Despite an endless sequence of electoral routs delivered at the hands of this philosophy of positioning the party further and further to the right of the ALP, Liberal party members like Jeremy Browne continue to peddle the delusion that "the public desperately wants a genuinely conservative choice", that self-identified "conservative Victorians" are in "the majority" and that the adoption of moderate policies makes the Liberal Party "unelectable". Thanks to the successes of hard-conservativism during the Howard years, apparently not even a decade of chronic obscurity at the state level can get these people to believe - even for a second - that their views represent no more than a small (albeit noisy) minority of the Australian community.

Australia is, of course, mildly conservative in disposition, but not to the extent that people like Jeremy imagine. We support border-control, but not the brutalisation of refugees. We support a unified nation, but not the homogenisation of our culture. We support the right to economic prosperity, but not at the expense of the rights of workers. So there is clearly a market for this brand of soft-conservativism, but the trouble is that the ALP - at state level for the past decade and now at the federal level too - have it completely cornered. As I have already said, the solution that the Liberal Party have offered up until now has simply been to move further and further to the right, but it's a path that increasingly few Australians have shown themselves willing to be led down. Given that, what is the solution for the Liberals?
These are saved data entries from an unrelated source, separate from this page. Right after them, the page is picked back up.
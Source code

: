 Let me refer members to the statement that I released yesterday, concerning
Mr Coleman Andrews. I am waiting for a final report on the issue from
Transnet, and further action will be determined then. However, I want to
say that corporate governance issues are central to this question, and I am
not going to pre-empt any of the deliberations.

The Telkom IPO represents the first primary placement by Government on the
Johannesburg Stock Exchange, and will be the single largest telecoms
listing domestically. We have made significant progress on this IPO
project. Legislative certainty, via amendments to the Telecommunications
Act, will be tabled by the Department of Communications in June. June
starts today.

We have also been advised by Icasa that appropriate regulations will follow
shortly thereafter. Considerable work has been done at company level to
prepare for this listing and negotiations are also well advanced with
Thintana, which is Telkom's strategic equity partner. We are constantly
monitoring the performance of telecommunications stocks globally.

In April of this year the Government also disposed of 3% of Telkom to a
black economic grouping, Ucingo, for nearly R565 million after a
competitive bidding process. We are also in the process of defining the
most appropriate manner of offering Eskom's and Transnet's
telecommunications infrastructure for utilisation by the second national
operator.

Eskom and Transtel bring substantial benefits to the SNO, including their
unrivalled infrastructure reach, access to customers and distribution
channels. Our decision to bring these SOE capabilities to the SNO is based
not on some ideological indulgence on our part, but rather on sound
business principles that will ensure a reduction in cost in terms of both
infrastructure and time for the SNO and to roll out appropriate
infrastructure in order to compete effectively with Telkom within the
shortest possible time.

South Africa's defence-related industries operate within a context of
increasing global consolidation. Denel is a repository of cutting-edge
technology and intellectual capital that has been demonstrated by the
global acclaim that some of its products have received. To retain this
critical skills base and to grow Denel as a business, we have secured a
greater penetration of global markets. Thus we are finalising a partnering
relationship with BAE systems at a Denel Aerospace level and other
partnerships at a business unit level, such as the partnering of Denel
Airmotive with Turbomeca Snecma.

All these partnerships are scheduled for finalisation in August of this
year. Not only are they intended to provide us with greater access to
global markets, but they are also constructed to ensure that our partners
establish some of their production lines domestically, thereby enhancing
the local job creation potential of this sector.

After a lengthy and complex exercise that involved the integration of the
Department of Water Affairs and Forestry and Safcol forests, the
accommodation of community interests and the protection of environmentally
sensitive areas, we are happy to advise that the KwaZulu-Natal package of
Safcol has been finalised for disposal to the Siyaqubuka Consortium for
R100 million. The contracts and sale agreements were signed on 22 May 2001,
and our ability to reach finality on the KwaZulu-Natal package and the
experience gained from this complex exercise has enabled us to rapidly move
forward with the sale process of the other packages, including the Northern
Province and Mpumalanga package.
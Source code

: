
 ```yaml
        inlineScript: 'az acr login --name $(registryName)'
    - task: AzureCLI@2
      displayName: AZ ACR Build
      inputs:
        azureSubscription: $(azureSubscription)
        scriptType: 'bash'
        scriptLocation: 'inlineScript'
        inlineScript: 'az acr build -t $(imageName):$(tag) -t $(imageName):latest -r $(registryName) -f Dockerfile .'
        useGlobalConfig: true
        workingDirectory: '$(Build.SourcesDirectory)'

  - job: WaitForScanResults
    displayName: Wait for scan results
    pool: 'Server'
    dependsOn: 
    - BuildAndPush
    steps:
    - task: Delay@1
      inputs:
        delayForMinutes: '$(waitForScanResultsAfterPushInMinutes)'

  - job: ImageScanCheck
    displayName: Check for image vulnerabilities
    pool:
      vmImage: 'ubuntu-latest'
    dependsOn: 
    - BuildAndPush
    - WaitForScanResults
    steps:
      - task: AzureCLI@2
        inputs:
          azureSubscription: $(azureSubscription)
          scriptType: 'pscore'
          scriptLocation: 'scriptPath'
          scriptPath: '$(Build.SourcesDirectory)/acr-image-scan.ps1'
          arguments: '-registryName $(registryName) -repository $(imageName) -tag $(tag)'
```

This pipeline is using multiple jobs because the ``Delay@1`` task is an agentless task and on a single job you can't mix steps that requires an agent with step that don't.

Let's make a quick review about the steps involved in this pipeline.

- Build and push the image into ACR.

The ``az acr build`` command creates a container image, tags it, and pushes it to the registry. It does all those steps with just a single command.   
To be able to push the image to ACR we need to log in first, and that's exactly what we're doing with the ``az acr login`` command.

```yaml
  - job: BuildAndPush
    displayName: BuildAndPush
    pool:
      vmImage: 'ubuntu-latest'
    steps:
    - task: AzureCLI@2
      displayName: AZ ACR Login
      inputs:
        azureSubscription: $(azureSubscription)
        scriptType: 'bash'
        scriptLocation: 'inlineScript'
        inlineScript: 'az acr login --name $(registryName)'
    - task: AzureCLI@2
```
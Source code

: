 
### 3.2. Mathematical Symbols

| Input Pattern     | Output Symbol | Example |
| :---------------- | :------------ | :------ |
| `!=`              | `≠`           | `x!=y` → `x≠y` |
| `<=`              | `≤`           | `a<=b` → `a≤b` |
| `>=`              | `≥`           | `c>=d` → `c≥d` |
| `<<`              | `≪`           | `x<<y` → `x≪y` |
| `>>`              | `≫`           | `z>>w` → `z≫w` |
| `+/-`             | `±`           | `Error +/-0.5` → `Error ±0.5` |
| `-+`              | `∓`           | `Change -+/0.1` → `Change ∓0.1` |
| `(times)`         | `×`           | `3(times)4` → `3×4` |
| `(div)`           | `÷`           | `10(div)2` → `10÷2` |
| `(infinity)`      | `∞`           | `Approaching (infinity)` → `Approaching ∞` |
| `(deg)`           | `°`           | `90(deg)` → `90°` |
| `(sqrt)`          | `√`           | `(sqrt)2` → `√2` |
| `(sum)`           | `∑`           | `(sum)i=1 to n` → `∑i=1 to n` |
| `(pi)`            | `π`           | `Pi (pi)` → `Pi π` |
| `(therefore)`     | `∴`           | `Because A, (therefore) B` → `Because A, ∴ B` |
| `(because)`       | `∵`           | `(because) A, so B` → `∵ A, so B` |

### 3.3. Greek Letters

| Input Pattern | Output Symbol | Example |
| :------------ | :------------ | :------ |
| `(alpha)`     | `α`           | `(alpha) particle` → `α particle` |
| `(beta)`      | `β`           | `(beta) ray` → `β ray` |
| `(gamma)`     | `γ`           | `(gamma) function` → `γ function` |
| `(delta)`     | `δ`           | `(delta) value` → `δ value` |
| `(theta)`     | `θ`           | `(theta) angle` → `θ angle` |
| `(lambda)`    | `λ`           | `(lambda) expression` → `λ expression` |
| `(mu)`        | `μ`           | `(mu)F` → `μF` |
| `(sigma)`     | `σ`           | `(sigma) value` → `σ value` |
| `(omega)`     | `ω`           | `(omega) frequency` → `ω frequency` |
Let us recall the foundations that Menzies founded the party on. In a speech given in October 1944, Menzies argued Australia should be country "in which there is free thought and free speech and free association", "in which no consideration of wealth or privilege will determine the education of either child or man" and "in which citizens are free to choose their own way of living and of life", along-side arguments for economic liberalism which - unlike the preceding arguments - have actually been preserved in the party's current ethos. The question is, why not return to these values? If the ALP is espousing a position of social conservativism and economic centralisation, surely there is room for a party that advocates liberalism, both social and economic? If the conservative right-wing of the party has failed to deliver it electoral success, surely it's time to give the moderates a chance?

Surely, to put it another way, it's time for the Liberal Party to become a liberal party?